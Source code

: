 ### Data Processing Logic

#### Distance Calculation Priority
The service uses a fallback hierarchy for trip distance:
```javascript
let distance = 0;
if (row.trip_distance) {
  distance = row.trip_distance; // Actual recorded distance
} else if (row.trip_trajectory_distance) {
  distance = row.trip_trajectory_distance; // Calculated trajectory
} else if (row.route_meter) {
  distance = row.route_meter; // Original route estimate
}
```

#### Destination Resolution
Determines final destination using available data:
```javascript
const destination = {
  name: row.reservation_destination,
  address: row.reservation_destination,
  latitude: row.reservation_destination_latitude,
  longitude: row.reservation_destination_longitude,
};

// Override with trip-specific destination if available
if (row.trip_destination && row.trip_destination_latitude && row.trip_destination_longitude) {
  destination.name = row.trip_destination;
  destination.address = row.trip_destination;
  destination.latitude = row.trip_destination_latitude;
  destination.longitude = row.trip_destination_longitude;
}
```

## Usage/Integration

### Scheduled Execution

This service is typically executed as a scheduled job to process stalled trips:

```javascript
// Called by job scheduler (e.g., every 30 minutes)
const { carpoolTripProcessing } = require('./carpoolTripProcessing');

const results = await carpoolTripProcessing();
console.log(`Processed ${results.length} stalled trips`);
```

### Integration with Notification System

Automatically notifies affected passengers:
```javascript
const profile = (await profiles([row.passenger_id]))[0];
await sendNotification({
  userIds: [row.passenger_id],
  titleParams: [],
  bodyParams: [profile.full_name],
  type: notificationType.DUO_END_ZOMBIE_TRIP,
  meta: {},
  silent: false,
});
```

* * * * *

## TASK OBJECTIVE
Scan the material above. Extract every line in which the word "profile" occurs.

## OUTPUT
const profile = (await profiles([row.passenger_id]))[0];
  bodyParams: [profile.full_name],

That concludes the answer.